[Ed – Part one of this essay was published yesterday here on UKIPDaily]
I now turn to Sir D.Walker-Smith (Con), snippets from his speech on 16th November 1966 (Column474) “On the constitutional side, the agricultural position shows clearly under the Treaty of Rome we would no longer be masters in our own house and that the powers of decision would pass from Parliament. For many years this country has practised a system of price support. It may or may not be the best system, but it has operated for 20 years with the assent of both sides of the House, etc, etc”.
“But the constitutional question is clear. It would not matter if not one Member wanted to change the system. That would be irrelevant because, under the Treaty of Rome, if we join the Community the power of decision passes from this House”.
“I now turn to the political and constitutional aspects, of which there are two. First, there is the immediate affect of adherence to the Treaty on British sovereignty, and secondly, the future question whether membership of the Community carries any implied or inescapable commitment to political federation in the future?”
“On the second of those matters, the position is clear as far as it goes; but our range of vision is necessarily limited. The Treaty, of course, carries no express commitment to future federation. But the difficulty is that as time goes by, if we join the Community, the decision about federation would not be one of our own choosing so much as the will of others, because our arrangements would be so inextricably involved with those of the Community that it would be difficult to the point of impossibility in practice—though not impossible in theory– to dissociate ourselves from a supranational federation if our partners decide that they want it”. Etc, etc,
“I come now to the other question relating to the political and constitutional aspect—the immediate consequences of signing the Treaty of Rome. Here we can see the position much more clearly. Two truths are apparent—first, that over a wide range of our national life there would be an immediate abandonment of sovereignty and of our constitutional principle of the sovereignty of Parliament. The second truth is that, so far, the British people have very little idea of what is involved”.

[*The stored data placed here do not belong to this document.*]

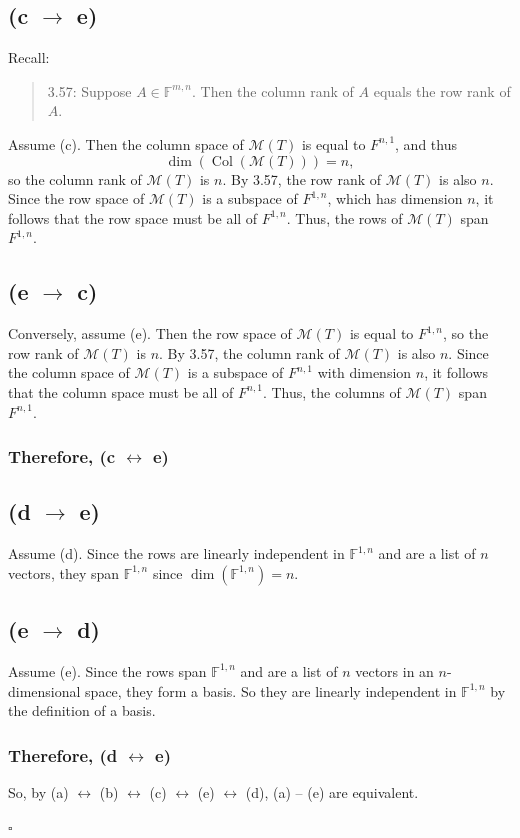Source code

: \documentclass[11pt]{article}
\begin{document}
\begin{solutionBox}
\subsection*{(c $\to$ e)}
Recall:
\begin{quote}
3.57: Suppose $A\in \mathbb{F}^{m,n}$. Then the column rank of $A$ equals the row rank of $A$.
\end{quote}
Assume (c). Then the column space of $\mathcal{M}(T)$ is equal to $F^{n,1}$, and thus
\[
  \dim(\operatorname{Col}(\mathcal{M}(T))) = n,
\]
so the column rank of  $\mathcal{M}(T)$ is $n$. By 3.57, the row rank of $\mathcal{M}(T)$ is also $n$. Since the row space of $\mathcal{M}(T)$ is a subspace of $F^{1,n}$, which has dimension $n$, it follows that the row space must be all of $F^{1,n}$. Thus, the rows of $\mathcal{M}(T)$ span $F^{1,n}$.

\subsection*{(e $\to$ c)}
Conversely, assume (e). Then the row space of $\mathcal{M}(T)$ is equal to $F^{1,n}$, so the row rank of $\mathcal{M}(T)$ is $n$. By 3.57, the column rank of $\mathcal{M}(T)$ is also $n$. Since the column space of $\mathcal{M}(T)$ is a subspace of $F^{n,1}$ with dimension $n$, it follows that the column space must be all of $F^{n,1}$. Thus, the columns of $\mathcal{M}(T)$ span $F^{n,1}$.
\subsubsection*{Therefore, (c $\leftrightarrow$ e)}

\subsection*{(d $\to$ e)}
Assume (d). Since the rows are linearly independent in $\mathbb{F}^{1,n}$ and are a list of $n$ vectors, they span $\mathbb{F}^{1,n}$ since $\dim(\mathbb{F}^{1,n})=n$.

\subsection*{(e $\to$ d)}
Assume (e). Since the rows span $\mathbb{F}^{1,n}$ and are a list of $n$ vectors in an $n$-dimensional space, they form a basis. So they are linearly independent in $\mathbb{F}^{1,n}$ by the definition of a basis.

\subsubsection*{Therefore, (d $\leftrightarrow$ e)}

So, by (a) $\leftrightarrow$ (b) $\leftrightarrow$ (c) $\leftrightarrow$ (e) $\leftrightarrow$ (d), (a) -- (e) are equivalent.


\end{solutionBox}

\hfill \ensuremath{\square}
\end{document}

Column 478, “It is clear that Article (189) in respect of those Regulations this House can be nothing but a conduit pipe. That will be its role. We cannot reject or even vary any of the regulations which are at present pouring out from Brussels. The collective law of the Community would bind the individual British citizen, and Parliament and Courts alike would be powerless to intervene. That would be a heavy price to pay for Membership of the Community”.
“The British people may, in the event, pay it. I do not presume to prophesy about that, but I do know that they should not be asked to pay it in ignorance. It is a mistake to assume that the British people are interested only in the economic bread and butter aspects of this matter. It is a mistake to assume that they are not interested in these great political and constitutional matters. I know, of course, that terms like “sovereignty” are not part of the every day idiom of the British people; but they represent things which are long-established and cherished. They are like the air we breathe—little noticed in its presence but valued beyond price in the event of deprivation”.
“There is therefore, a duty on the Government of explanation and instruction, a duty not to gloss over these political and constitutional consequences”.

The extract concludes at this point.